_ACTION ITEM_: Pull out every line below that holds the word "classe".

------------------------------------------------------------

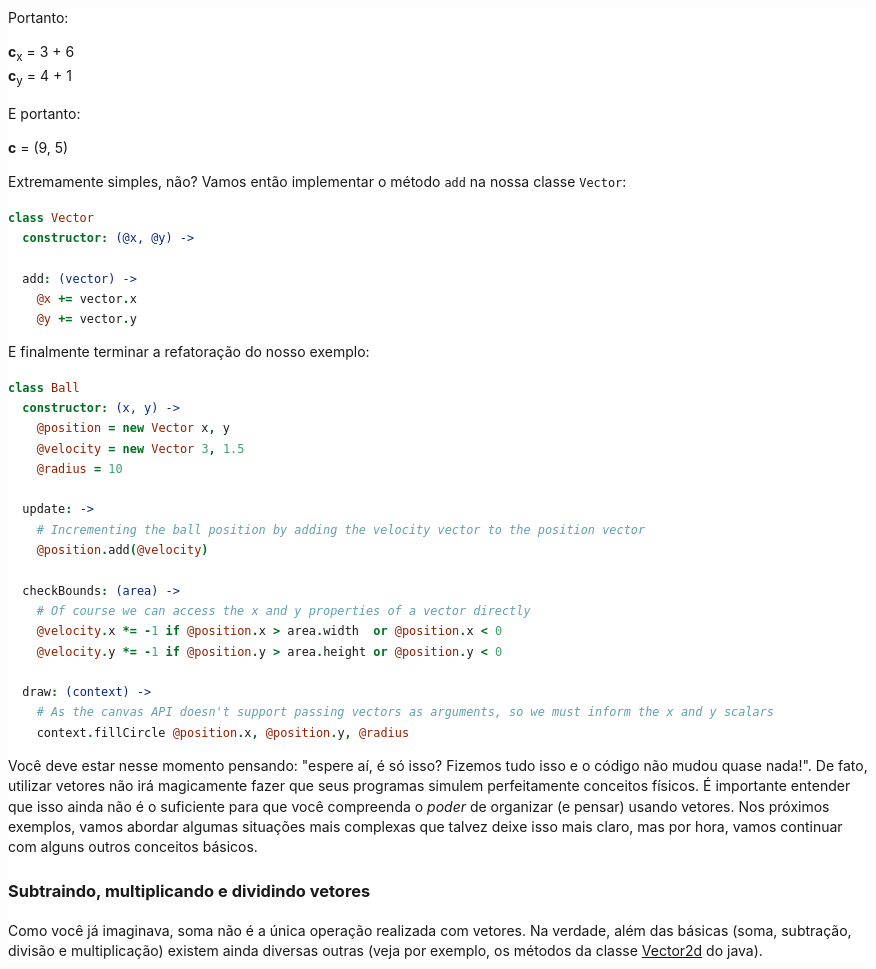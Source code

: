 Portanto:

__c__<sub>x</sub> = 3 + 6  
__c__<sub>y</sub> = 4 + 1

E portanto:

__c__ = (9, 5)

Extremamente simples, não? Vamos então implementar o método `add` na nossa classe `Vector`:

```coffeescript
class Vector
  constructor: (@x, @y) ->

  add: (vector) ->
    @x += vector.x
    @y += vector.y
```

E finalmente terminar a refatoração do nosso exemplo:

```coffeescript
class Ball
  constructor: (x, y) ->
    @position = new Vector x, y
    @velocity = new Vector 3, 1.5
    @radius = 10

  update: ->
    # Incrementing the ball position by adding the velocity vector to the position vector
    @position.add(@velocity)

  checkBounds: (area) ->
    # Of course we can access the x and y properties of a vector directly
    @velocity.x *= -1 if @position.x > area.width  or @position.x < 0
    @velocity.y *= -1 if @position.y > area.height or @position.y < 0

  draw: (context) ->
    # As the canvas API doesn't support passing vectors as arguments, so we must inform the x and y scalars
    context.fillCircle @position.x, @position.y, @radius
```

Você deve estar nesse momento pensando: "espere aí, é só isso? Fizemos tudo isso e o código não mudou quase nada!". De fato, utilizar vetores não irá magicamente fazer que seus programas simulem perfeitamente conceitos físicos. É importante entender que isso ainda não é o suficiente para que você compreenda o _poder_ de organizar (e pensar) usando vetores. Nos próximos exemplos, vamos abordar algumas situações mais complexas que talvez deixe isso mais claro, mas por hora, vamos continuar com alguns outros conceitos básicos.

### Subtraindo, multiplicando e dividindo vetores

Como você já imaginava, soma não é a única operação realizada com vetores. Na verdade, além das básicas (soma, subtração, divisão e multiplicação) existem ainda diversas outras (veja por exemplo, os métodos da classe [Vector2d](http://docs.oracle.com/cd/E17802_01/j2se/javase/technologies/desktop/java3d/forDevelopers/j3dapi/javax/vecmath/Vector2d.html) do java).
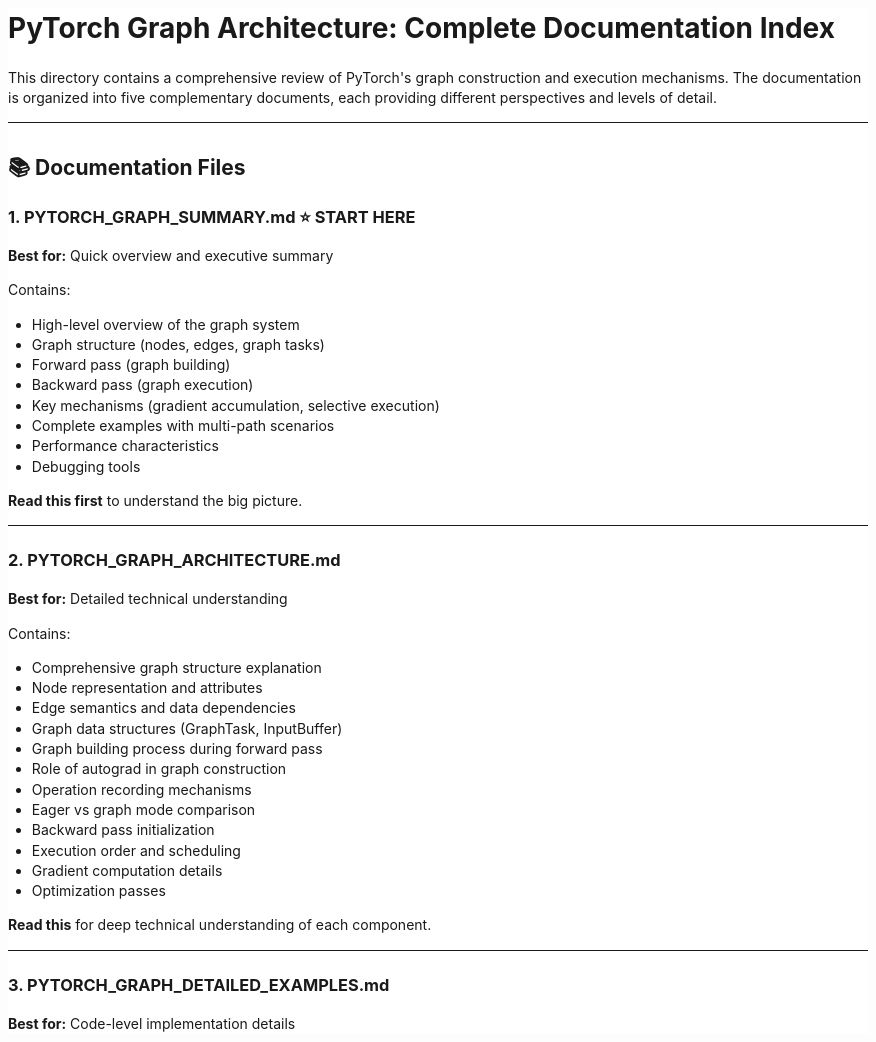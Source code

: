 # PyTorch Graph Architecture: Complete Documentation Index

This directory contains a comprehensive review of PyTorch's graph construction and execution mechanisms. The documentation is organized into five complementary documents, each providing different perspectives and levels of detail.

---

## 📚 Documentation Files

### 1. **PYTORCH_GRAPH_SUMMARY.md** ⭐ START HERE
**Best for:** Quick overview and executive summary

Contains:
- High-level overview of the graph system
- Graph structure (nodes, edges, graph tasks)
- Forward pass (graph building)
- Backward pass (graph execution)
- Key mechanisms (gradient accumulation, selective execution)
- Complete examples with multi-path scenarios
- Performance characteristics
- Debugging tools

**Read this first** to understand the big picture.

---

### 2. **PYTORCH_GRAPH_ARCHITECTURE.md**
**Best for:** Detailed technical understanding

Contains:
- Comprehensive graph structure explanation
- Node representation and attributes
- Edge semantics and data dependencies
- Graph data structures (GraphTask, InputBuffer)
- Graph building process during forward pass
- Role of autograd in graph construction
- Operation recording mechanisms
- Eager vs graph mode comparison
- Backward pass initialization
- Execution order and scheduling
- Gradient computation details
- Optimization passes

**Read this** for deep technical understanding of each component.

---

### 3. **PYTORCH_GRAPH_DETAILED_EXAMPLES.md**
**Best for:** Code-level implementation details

------------------------------------------------------------

_ANSWER TO THIS PROBLEM_:
Extremamente simples, não? Vamos então implementar o método `add` na nossa classe `Vector`:
Como você já imaginava, soma não é a única operação realizada com vetores. Na verdade, além das básicas (soma, subtração, divisão e multiplicação) existem ainda diversas outras (veja por exemplo, os métodos da classe [Vector2d](http://docs.oracle.com/cd/E17802_01/j2se/javase/technologies/desktop/java3d/forDevelopers/j3dapi/javax/vecmath/Vector2d.html) do java).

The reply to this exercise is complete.